The more he imagined, the grander the fantasy grew. Soon he envisioned himself owning a large house, one far bigger than anything his neighbors had. He pictured servants at his call, merchants seeking his partnership, and travelers admiring his wealth.
And then, as dreams often do, the fantasy carried him even further.
“Yes,” he said aloud, “with such riches, I’ll find myself a fine wife. A good, obedient wife!”
He leaned back proudly, enjoying the imagined life that was forming in his mind like a palace built from air.
But fantasies are unpredictable things. As he imagined his wife, he also imagined her disobeying him one day, perhaps talking back or ignoring a command. In his mind, she stood before him with crossed arms and a stubborn expression. The scene enraged him. His face reddened, and without realizing it, he lifted his arm in fury, acting out the scolding he was giving his imaginary wife.
“You will NOT defy me!” he shouted at the empty air, waving his hands dramatically.
His gesture was too wild, too uncontrolled. His hand swung upward and struck the rope from which the honey jar hung. The jar swung violently, hit the ceiling beam, and in an instant came crashing down with a deafening smash.
Honey splattered across the floor like liquid gold. Shards of the clay jar scattered across the room. The precious treasure he had admired for so long spread in thick, sticky pools across the dirt, soaking into the earth.

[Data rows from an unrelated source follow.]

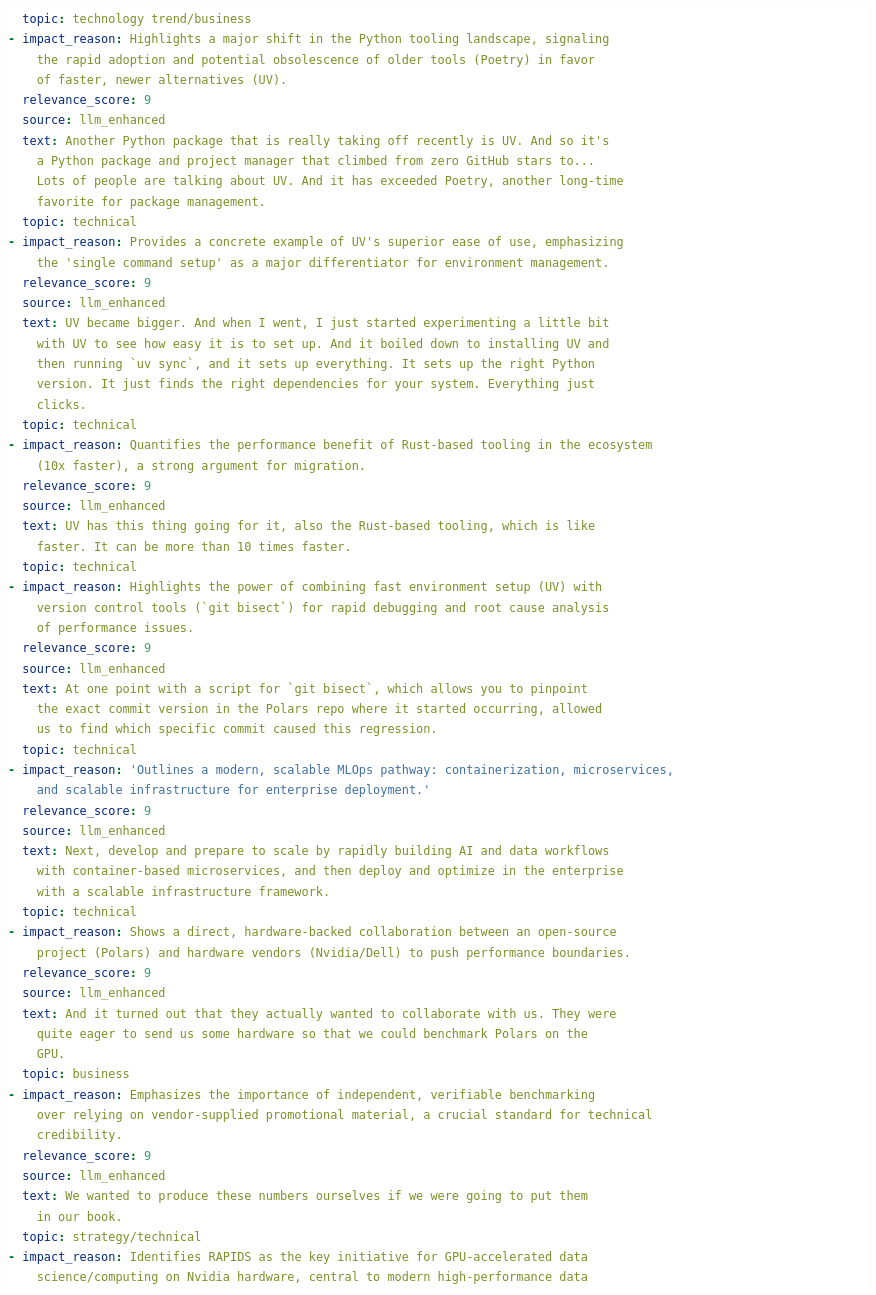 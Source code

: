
 ```yaml
  topic: technology trend/business
- impact_reason: Highlights a major shift in the Python tooling landscape, signaling
    the rapid adoption and potential obsolescence of older tools (Poetry) in favor
    of faster, newer alternatives (UV).
  relevance_score: 9
  source: llm_enhanced
  text: Another Python package that is really taking off recently is UV. And so it's
    a Python package and project manager that climbed from zero GitHub stars to...
    Lots of people are talking about UV. And it has exceeded Poetry, another long-time
    favorite for package management.
  topic: technical
- impact_reason: Provides a concrete example of UV's superior ease of use, emphasizing
    the 'single command setup' as a major differentiator for environment management.
  relevance_score: 9
  source: llm_enhanced
  text: UV became bigger. And when I went, I just started experimenting a little bit
    with UV to see how easy it is to set up. And it boiled down to installing UV and
    then running `uv sync`, and it sets up everything. It sets up the right Python
    version. It just finds the right dependencies for your system. Everything just
    clicks.
  topic: technical
- impact_reason: Quantifies the performance benefit of Rust-based tooling in the ecosystem
    (10x faster), a strong argument for migration.
  relevance_score: 9
  source: llm_enhanced
  text: UV has this thing going for it, also the Rust-based tooling, which is like
    faster. It can be more than 10 times faster.
  topic: technical
- impact_reason: Highlights the power of combining fast environment setup (UV) with
    version control tools (`git bisect`) for rapid debugging and root cause analysis
    of performance issues.
  relevance_score: 9
  source: llm_enhanced
  text: At one point with a script for `git bisect`, which allows you to pinpoint
    the exact commit version in the Polars repo where it started occurring, allowed
    us to find which specific commit caused this regression.
  topic: technical
- impact_reason: 'Outlines a modern, scalable MLOps pathway: containerization, microservices,
    and scalable infrastructure for enterprise deployment.'
  relevance_score: 9
  source: llm_enhanced
  text: Next, develop and prepare to scale by rapidly building AI and data workflows
    with container-based microservices, and then deploy and optimize in the enterprise
    with a scalable infrastructure framework.
  topic: technical
- impact_reason: Shows a direct, hardware-backed collaboration between an open-source
    project (Polars) and hardware vendors (Nvidia/Dell) to push performance boundaries.
  relevance_score: 9
  source: llm_enhanced
  text: And it turned out that they actually wanted to collaborate with us. They were
    quite eager to send us some hardware so that we could benchmark Polars on the
    GPU.
  topic: business
- impact_reason: Emphasizes the importance of independent, verifiable benchmarking
    over relying on vendor-supplied promotional material, a crucial standard for technical
    credibility.
  relevance_score: 9
  source: llm_enhanced
  text: We wanted to produce these numbers ourselves if we were going to put them
    in our book.
  topic: strategy/technical
- impact_reason: Identifies RAPIDS as the key initiative for GPU-accelerated data
    science/computing on Nvidia hardware, central to modern high-performance data
```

The miser froze. His outstretched hand trembled in the air. Slowly, he looked down at the ruined mess, and the realization struck him harder than any blow.
His dreams, his goats, his dairy, his house, his servants, even the imagined wife, had all dissolved into sticky mud.
He sank to the floor, scooping handfuls of honey into his palms as though he could still save it. But the honey slipped through his fingers, coating them uselessly. A deep wail escaped him, part anger, part grief, part bitter regret. For a long time, he sat there staring at the ground, mourning both the honey and the fantasies he had built upon it.
By morning, only the ants benefited from his misfortune.
His neighbors, hearing the story (for such stories always find a way to spread), shook their heads knowingly.
“Better to enjoy what you have,” they said, “than lose everything while dreaming of what you don’t.”
And so the miser became a cautionary tale, one told in homes, marketplaces, and gatherings as a gentle reminder that greed and idle fantasies often lead to nothing but loss.
Moral Lesson
This Israeli folktale teaches that wealth built on fantasies is fragile and fleeting. True wisdom lies in valuing what one has rather than chasing uncertain dreams fueled by greed.
Knowledge Check
1. What object does the miser treasure most in the tale?
A large clay jar of honey that he believes will make him wealthy.
2. What triggers the miser’s daydream in the story?
He imagines the fortune he could build by selling the honey.
3. Why does the jar of honey break?
He angrily gestures at an imaginary wife during his fantasy and hits the rope.
4. What cultural lesson does this Israeli folktale teach?
It warns against greed and depending on imagined future wealth instead of appreciating the present.
5. How does the miser react after the jar breaks?
He tries to salvage the honey but realizes he has lost everything.
6. Why is the tale considered a fable within Israeli folklore?
Because it uses a simple scenario to teach moral wisdom through symbolic consequences.
Source
Adapted from the Israeli folktale “The Miser and the Jar of Honey,” Israel Folktale Archives (IFA 14287), University of Haifa.
Collected from Shalom Zarviv. Recorded in Ashdod, Israel, 1985.